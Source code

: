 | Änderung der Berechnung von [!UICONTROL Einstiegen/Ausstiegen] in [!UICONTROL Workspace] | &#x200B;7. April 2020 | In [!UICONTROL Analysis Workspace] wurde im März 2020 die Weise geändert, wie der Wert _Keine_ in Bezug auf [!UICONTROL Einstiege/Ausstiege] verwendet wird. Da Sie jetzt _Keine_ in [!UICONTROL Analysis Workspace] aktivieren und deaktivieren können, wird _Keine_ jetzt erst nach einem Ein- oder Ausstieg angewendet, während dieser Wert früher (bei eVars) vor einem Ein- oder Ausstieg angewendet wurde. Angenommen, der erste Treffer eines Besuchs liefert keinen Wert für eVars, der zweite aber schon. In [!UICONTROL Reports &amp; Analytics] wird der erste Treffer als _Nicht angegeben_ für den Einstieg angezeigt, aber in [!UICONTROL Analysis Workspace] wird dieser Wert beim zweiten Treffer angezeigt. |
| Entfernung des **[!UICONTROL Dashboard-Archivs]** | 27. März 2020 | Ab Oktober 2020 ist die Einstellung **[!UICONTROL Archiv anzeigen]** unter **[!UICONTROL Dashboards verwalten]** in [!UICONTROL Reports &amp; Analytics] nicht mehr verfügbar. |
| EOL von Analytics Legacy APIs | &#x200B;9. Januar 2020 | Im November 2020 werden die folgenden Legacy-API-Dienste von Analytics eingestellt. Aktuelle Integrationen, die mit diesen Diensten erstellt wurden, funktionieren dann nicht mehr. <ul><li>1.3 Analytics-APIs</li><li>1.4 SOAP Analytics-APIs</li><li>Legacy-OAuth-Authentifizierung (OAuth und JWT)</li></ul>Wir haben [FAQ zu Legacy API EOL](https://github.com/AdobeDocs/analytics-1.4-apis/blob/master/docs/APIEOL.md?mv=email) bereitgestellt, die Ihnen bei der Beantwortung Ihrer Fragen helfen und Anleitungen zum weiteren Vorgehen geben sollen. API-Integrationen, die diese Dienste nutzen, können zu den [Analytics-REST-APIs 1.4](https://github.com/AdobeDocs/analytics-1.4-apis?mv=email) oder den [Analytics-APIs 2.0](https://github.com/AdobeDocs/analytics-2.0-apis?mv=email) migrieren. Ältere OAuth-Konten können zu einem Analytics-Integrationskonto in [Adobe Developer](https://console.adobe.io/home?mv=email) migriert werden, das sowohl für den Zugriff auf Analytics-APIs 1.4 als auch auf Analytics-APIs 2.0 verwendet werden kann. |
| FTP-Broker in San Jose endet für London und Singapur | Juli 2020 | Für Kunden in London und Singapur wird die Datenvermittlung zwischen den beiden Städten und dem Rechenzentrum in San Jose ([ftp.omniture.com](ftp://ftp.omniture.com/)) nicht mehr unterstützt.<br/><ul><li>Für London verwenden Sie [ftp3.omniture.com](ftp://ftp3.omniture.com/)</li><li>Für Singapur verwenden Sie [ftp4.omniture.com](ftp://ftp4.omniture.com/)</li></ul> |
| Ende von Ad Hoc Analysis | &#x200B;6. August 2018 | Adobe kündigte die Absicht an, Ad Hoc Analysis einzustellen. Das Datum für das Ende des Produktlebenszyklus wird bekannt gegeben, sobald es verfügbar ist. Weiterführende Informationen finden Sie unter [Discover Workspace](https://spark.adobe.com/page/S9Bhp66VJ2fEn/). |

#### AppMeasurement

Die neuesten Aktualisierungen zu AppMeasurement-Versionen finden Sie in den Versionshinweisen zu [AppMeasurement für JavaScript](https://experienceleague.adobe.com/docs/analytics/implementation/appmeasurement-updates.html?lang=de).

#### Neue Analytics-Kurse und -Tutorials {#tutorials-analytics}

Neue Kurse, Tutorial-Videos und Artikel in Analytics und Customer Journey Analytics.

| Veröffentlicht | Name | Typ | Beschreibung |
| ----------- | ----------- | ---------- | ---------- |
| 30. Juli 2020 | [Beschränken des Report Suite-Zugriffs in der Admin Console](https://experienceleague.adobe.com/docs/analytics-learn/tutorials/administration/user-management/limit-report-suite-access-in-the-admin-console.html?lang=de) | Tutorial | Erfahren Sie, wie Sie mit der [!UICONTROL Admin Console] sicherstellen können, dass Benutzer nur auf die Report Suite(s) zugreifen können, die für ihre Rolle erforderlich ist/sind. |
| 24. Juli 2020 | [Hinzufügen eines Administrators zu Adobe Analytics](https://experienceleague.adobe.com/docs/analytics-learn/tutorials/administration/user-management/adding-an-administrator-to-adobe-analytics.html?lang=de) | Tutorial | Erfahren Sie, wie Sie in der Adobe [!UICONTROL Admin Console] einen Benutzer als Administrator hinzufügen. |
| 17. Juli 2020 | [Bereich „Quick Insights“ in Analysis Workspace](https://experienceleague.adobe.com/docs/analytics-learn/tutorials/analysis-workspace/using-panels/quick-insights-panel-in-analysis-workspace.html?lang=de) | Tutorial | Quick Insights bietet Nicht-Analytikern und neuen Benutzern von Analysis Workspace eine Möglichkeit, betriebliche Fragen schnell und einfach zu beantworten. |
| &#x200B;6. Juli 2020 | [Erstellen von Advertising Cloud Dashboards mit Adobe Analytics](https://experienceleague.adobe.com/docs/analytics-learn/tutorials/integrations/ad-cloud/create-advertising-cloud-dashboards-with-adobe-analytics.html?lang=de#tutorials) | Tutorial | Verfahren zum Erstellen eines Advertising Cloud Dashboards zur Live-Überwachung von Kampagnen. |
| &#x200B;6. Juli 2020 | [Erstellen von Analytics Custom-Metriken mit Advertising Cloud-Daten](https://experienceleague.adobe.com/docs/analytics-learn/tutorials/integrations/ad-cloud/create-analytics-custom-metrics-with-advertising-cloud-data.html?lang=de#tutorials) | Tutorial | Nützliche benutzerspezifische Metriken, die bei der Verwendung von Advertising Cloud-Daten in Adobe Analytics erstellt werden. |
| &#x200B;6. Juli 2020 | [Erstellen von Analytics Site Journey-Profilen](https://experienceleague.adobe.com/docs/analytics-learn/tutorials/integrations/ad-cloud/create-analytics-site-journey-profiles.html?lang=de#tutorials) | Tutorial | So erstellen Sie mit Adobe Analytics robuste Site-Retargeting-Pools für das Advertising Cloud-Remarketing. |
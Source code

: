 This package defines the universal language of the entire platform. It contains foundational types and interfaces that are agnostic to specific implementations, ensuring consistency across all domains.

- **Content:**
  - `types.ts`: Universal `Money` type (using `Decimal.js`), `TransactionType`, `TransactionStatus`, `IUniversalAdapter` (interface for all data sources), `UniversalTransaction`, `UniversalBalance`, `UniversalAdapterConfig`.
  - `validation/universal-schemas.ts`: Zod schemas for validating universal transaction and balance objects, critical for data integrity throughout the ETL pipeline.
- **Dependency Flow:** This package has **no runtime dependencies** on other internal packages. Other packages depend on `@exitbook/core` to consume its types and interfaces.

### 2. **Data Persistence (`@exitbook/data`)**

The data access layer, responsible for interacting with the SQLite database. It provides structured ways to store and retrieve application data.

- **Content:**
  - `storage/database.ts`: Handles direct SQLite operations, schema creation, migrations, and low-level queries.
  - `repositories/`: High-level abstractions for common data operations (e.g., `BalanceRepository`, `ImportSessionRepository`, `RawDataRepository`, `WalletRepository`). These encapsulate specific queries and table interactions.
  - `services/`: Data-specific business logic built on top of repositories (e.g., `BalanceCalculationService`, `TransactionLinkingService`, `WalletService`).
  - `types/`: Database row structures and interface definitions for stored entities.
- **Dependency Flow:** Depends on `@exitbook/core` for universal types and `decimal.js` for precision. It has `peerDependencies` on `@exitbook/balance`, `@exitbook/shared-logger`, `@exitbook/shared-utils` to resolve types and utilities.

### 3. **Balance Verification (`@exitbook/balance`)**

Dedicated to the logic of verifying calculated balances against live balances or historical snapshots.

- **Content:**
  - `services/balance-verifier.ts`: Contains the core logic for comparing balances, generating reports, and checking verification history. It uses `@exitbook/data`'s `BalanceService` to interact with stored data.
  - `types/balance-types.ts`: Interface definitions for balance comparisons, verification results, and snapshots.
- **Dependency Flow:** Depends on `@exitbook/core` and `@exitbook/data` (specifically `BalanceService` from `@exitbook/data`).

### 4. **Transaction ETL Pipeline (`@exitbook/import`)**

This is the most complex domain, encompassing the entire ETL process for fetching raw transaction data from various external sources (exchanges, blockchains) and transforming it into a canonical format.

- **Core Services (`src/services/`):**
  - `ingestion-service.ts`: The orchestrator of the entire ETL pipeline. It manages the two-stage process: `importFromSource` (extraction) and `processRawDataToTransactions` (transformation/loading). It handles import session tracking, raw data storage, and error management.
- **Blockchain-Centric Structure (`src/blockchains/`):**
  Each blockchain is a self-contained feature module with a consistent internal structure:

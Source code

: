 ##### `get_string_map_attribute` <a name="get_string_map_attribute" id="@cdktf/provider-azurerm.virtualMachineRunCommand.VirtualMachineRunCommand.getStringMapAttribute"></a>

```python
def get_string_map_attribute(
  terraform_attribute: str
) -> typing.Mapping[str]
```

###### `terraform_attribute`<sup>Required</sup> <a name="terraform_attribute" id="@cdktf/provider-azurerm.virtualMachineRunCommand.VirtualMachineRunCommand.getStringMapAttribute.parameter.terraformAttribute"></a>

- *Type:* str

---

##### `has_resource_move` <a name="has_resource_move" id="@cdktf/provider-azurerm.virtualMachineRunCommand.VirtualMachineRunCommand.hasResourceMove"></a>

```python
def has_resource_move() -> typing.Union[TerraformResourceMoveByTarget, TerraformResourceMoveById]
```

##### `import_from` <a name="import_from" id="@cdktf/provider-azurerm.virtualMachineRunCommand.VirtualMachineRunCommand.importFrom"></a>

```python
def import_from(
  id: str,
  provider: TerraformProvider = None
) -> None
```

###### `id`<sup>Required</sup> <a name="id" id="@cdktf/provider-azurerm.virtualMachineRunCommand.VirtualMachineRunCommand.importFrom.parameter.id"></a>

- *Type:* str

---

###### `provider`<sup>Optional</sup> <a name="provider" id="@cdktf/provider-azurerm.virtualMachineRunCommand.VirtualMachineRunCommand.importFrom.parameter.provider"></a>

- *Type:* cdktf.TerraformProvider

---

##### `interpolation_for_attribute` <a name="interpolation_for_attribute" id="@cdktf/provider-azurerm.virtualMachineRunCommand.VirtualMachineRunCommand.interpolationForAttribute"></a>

◆ ◆ ◆ ◆

_Task prompt_
Looking only at the listing, say how many lines include "create"; reply with the number alone.

_Expected answer_
3